Inside the Ebook file
In the previous section we looked at the principles and some useful tools for examining Ebooks. Today we will take a detailed overview of what is inside the Ebook file.
Apart from the book text, the files stored inside the Ebook Container will also include some key administrative files that help the E-reader navigate through the files and also give it the information about the book:
- a Metadata file
This holds the information about the book title, the author, the publisher, the language of the book, ISBN, description of the book, keywords etc.
- a Contents file
This holds a list of all the files contained in the package/container
It also contains the reading order for the text files tells the E-reader where to place images;
- and an NCX file
This is the Navigation Control file for XML, which holds the navigational Table of Contents for the book. This contents file is different from the Internal Table of Contents file that is displayed inside your book and we will go into that later when we talk about layout.

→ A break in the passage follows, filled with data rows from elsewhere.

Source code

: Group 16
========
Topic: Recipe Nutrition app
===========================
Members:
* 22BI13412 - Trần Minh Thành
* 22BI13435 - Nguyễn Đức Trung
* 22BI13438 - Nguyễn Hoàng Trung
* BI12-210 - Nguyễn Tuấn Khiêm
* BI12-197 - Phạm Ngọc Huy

Top level folders inside a .epub file
If you crack open an EPUB file, using one of the tools we covered earlier, and look at the files you will find two main top-folders or directories, META-INF and OEBPS:
Top level Files inside an Epub
The META-INF directory holds the Meta Information about the Ebook package. This is produced automatically when you create the book file and you are not generally going to change anything inside it.
OEBPS stands for Open Ebook Publication Structure And this is where all your book text is stored. If you are going to make any changes to the book at the HTML level this is where you will go.
The Minetype file tells the processor in the Reader about the book structure. You will not need to do anything with this file.
Second Level files inside a .epub file
The content of these folders may vary a bit depending on your conversion software but essentially they will have a list that is like the one shown in the snapshot below:
The key file in the Meta_inf folder is container.xml. This just holds a pointer to tell the reader where to find the content.opf file, which in this example is inside the OEBPS folder. It can also hold other files also, including the encryption.xml file for DRM, and a file for embedded fonts depending on the way the book has been prepared.
Inside the OEBPS folder
All your book content will be in the OEBPS folder.
- CSS: All your text Styles are stored here.
If you needed to make a style change or to correct style problems this is where you go.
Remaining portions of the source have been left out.